NBA. Dirk Nowitzki powitany jak król

Ponad trzytysięczny tłum kibiców w rodzinnym Wuerzburgu witał mistrza NBA Dirka Nowitzkiego. - Nie spodziewałem się tego. Nie zapomnę tego dnia do końca życia - mówił wyraźnie wzruszony Niemiec.

Redaktor też człowiek. Zobacz co nas wkurza na Facebook.com/Sportpl ?

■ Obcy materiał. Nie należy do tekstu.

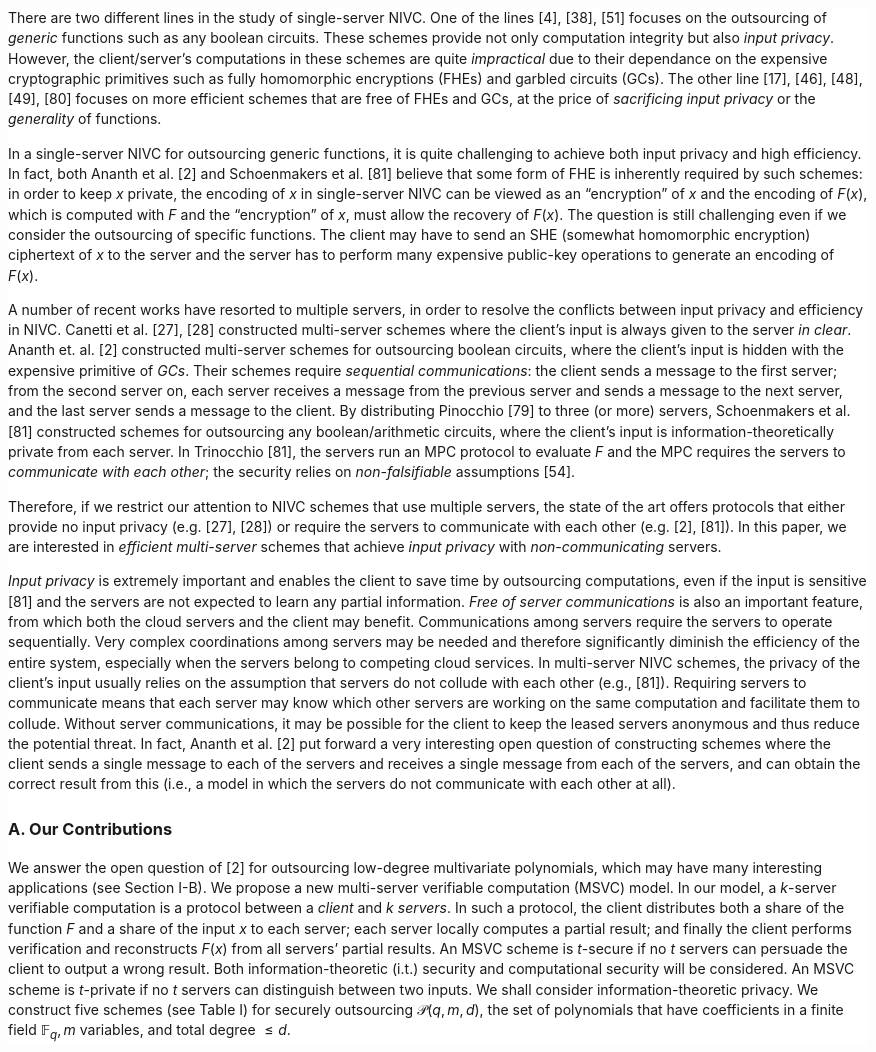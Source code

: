 There are two different lines in the study of single-server NIVC. One of the lines [4], [38], [51] focuses on the outsourcing of *generic* functions such as any boolean circuits. These schemes provide not only computation integrity but also *input privacy*. However, the client/server’s computations in these schemes are quite *impractical* due to their dependance on the expensive cryptographic primitives such as fully homomorphic encryptions (FHEs) and garbled circuits (GCs). The other line [17], [46], [48], [49], [80] focuses on more efficient schemes that are free of FHEs and GCs, at the price of *sacrificing input privacy* or the *generality* of functions.

In a single-server NIVC for outsourcing generic functions, it is quite challenging to achieve both input privacy and high efficiency. In fact, both Ananth et al. [2] and Schoenmakers et al. [81] believe that some form of FHE is inherently required by such schemes: in order to keep *x* private, the encoding of *x* in single-server NIVC can be viewed as an “encryption” of *x* and the encoding of $F(x)$, which is computed with *F* and the “encryption” of *x*, must allow the recovery of $F(x)$. The question is still challenging even if we consider the outsourcing of specific functions. The client may have to send an SHE (somewhat homomorphic encryption) ciphertext of *x* to the server and the server has to perform many expensive public-key operations to generate an encoding of $F(x)$.

A number of recent works have resorted to multiple servers, in order to resolve the conflicts between input privacy and efficiency in NIVC. Canetti et al. [27], [28] constructed multi-server schemes where the client’s input is always given to the server *in clear*. Ananth et. al. [2] constructed multi-server schemes for outsourcing boolean circuits, where the client’s input is hidden with the expensive primitive of *GCs*. Their schemes require *sequential communications*: the client sends a message to the first server; from the second server on, each server receives a message from the previous server and sends a message to the next server, and the last server sends a message to the client. By distributing Pinocchio [79] to three (or more) servers, Schoenmakers et al. [81] constructed schemes for outsourcing any boolean/arithmetic circuits, where the client’s input is information-theoretically private from each server. In Trinocchio [81], the servers run an MPC protocol to evaluate *F* and the MPC requires the servers to *communicate with each other*; the security relies on *non-falsifiable* assumptions [54].

Therefore, if we restrict our attention to NIVC schemes that use multiple servers, the state of the art offers protocols that either provide no input privacy (e.g. [27], [28]) or require the servers to communicate with each other (e.g. [2], [81]). In this paper, we are interested in *efficient multi-server* schemes that achieve *input privacy* with *non-communicating* servers.

*Input privacy* is extremely important and enables the client to save time by outsourcing computations, even if the input is sensitive [81] and the servers are not expected to learn any partial information. *Free of server communications* is also an important feature, from which both the cloud servers and the client may benefit. Communications among servers require the servers to operate sequentially. Very complex coordinations among servers may be needed and therefore significantly diminish the efficiency of the entire system, especially when the servers belong to competing cloud services. In multi-server NIVC schemes, the privacy of the client’s input usually relies on the assumption that servers do not collude with each other (e.g., [81]). Requiring servers to communicate means that each server may know which other servers are working on the same computation and facilitate them to collude. Without server communications, it may be possible for the client to keep the leased servers anonymous and thus reduce the potential threat. In fact, Ananth et al. [2] put forward a very interesting open question of constructing schemes where the client sends a single message to each of the servers and receives a single message from each of the servers, and can obtain the correct result from this (i.e., a model in which the servers do not communicate with each other at all).

### A. Our Contributions

We answer the open question of [2] for outsourcing low-degree multivariate polynomials, which may have many interesting applications (see Section I-B). We propose a new multi-server verifiable computation (MSVC) model. In our model, a *k*-server verifiable computation is a protocol between a *client* and *k* *servers*. In such a protocol, the client distributes both a share of the function *F* and a share of the input *x* to each server; each server locally computes a partial result; and finally the client performs verification and reconstructs $F(x)$ from all servers’ partial results. An MSVC scheme is *t*-secure if no *t* servers can persuade the client to output a wrong result. Both information-theoretic (i.t.) security and computational security will be considered. An MSVC scheme is *t*-private if no *t* servers can distinguish between two inputs. We shall consider information-theoretic privacy. We construct five schemes (see Table I) for securely outsourcing $\mathcal{P}(q,m,d)$, the set of polynomials that have coefficients in a finite field $\mathbb{F}_{q},m$ variables, and total degree $\leq d$.
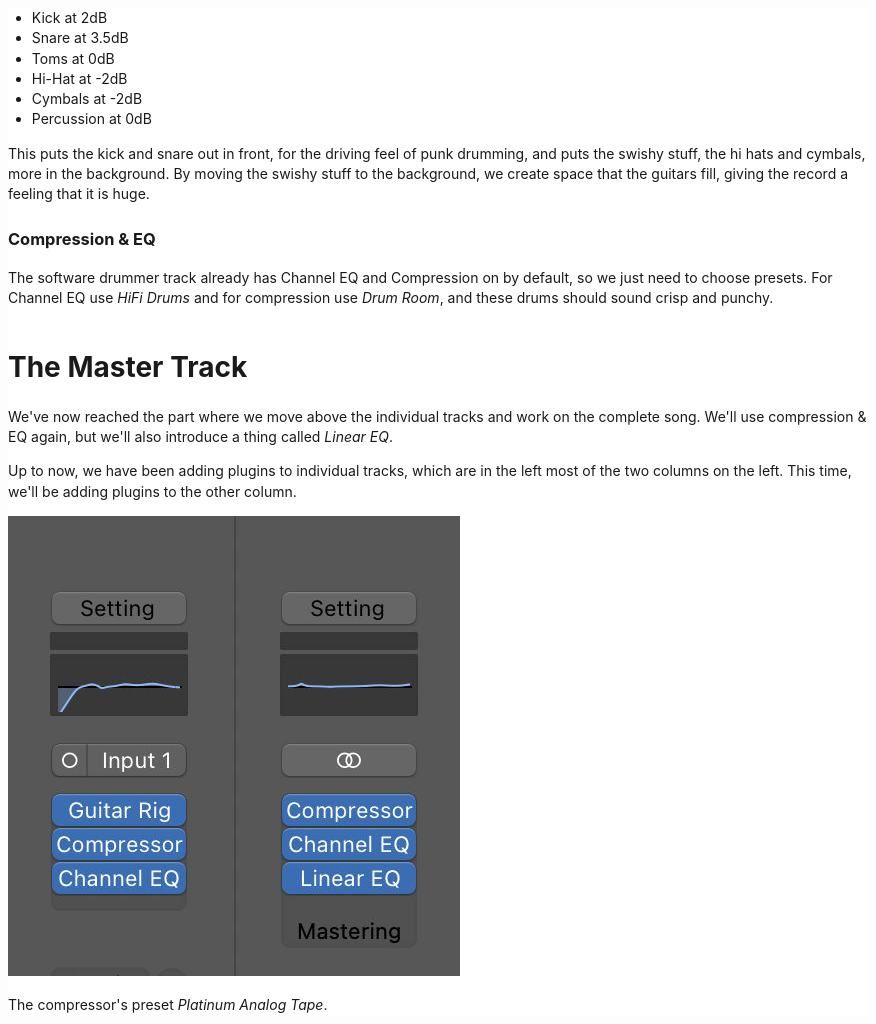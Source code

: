 * Kick at 2dB
* Snare at 3.5dB
* Toms at 0dB
* Hi-Hat at -2dB
* Cymbals at -2dB
* Percussion at 0dB

This puts the kick and snare out in front, for the driving feel of punk drumming, and puts the swishy stuff, the hi hats and cymbals, more in the background. By moving the swishy stuff to the background, we create space that the guitars fill, giving the record a feeling that it is huge.


### Compression & EQ

The software drummer track already has Channel EQ and Compression on by default, so we just need to choose presets. For Channel EQ use _HiFi Drums_ and for compression use _Drum Room_, and these drums should sound crisp and punchy.


# The Master Track

We've now reached the part where we move above the individual tracks and work on the complete song. We'll use compression & EQ again, but we'll also introduce a thing called _Linear EQ_.

Up to now, we have been adding plugins to individual tracks, which are in the left most of the two columns on the left. This time, we'll be adding plugins to the other column.

![Screenshot of the FX stack after the 3 plugins mentioned above are added](plugins-on-master.jpg)

The compressor's preset _Platinum Analog Tape_.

- To jest kulminacyjny punkt mojej kariery - powiedział 33-letni koszykarz podczas ceremonii powitalnej w centrum Wuerzburga. Nowitzki, MVP Finałów, w których Dallas Mavericks 4-2 pokonali Miami Heat, do swojego rodzinnego miasta przyjechał 16 dni po wywalczeniu trofeum. Kibice powitali go jak króla - ponad trzy tysiące rozentuzjazmowanych osób przybyło na główny plac miasta.

- To niesamowite , co się tutaj dzieje. Nie spodziewałem się tego. Nie zapomnę tego dnia do końca życia - mówił wzruszony Nowitzki.

Gdy wchodził do hali DJK Wuerzberg, z którym wywalczył awans do ekstraklasy w 1997 roku, kibice zgotowało mu owację na stojąco, krzyczeli "MVP". Po dwóch tygodniach świętowania mistrzostwa w USA, Nowitzki cierpliwie odpowiadał na pytania kibiców i dziennikarzy.

Po raz kolejny powiedział, że jeszcze nie zdecydował, czy zagra na mistrzostwach Europy. Cały czas ma niezaleczoną kontuzję w środkowym palcu lewej ręki. - Teraz mam wakacje, po nich podejmę decyzję - mówił.

Po konferencji prasowej w hali, wielkie święto "Dirkulesa", bo tak na Dirka mówią teraz Wuerzburgu, przeniosło się do imponującego barokowego pałacu, dawnej rezydencji biskupów wpisanej na listę światowego dziedzictwa UNESCO.